EXERCISE DIRECTIONS:
Please give again, exactly, every line of the material from the one containing "are injected externally" to the end, including both of those lines.

RECORDS SHOWN:
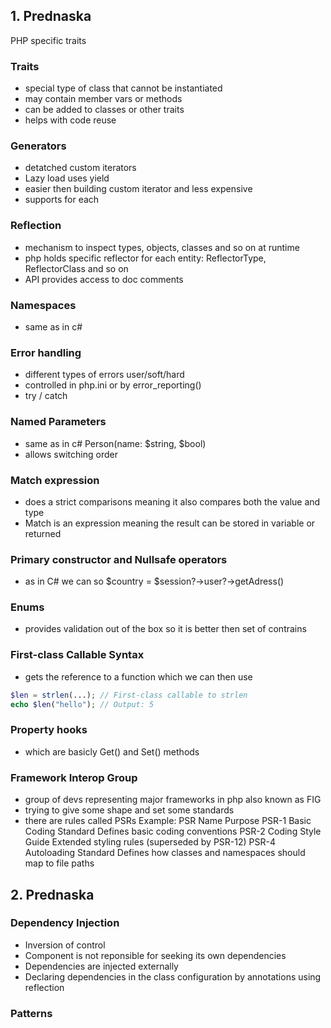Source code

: ## 1. Prednaska
PHP specific traits
### Traits
* special type of class that cannot be instantiated
* may contain member vars or methods
* can be added to classes or other traits
* helps with code reuse

### Generators
* detatched custom iterators
* Lazy load uses yield
* easier then building custom iterator and less expensive
* supports for each

### Reflection
* mechanism to inspect types, objects, classes and so on at runtime
* php holds specific reflector for each entity: ReflectorType, ReflectorClass and so on
* API provides access to doc comments

### Namespaces
* same as in c#

### Error handling
* different types of errors user/soft/hard
* controlled in php.ini or by error\_reporting()
* try / catch

### Named Parameters
* same as in c# Person(name: $string, $bool)
* allows switching order

### Match expression
* does a strict comparisons meaning it also compares both the value and type
* Match is an expression meaning the result can be stored in variable or returned

### Primary constructor and Nullsafe operators
* as in C# we can so $country = $session?\-\>user?\-\>getAdress()

### Enums
* provides validation out of the box so it is better then set of contrains

### First-class Callable Syntax
* gets the reference to a function which we can then use 

```php
$len = strlen(...); // First-class callable to strlen
echo $len("hello"); // Output: 5
```

### Property hooks
* which are basicly Get() and Set() methods

### Framework Interop Group
* group of devs representing major frameworks in php also known as FIG
* trying to give some shape and set some standards
* there are rules called PSRs
Example:
PSR	Name	Purpose
PSR-1	Basic Coding Standard	Defines basic coding conventions
PSR-2	Coding Style Guide	Extended styling rules (superseded by PSR-12)
PSR-4	Autoloading Standard	Defines how classes and namespaces should map to file paths

## 2. Prednaska

### Dependency Injection
* Inversion of control
* Component is not reponsible for seeking its own dependencies
* Dependencies are injected externally
* Declaring dependencies in the class configuration by annotations using reflection

### Patterns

WRITTEN ANSWER:
* Dependencies are injected externally
* Declaring dependencies in the class configuration by annotations using reflection

### Patterns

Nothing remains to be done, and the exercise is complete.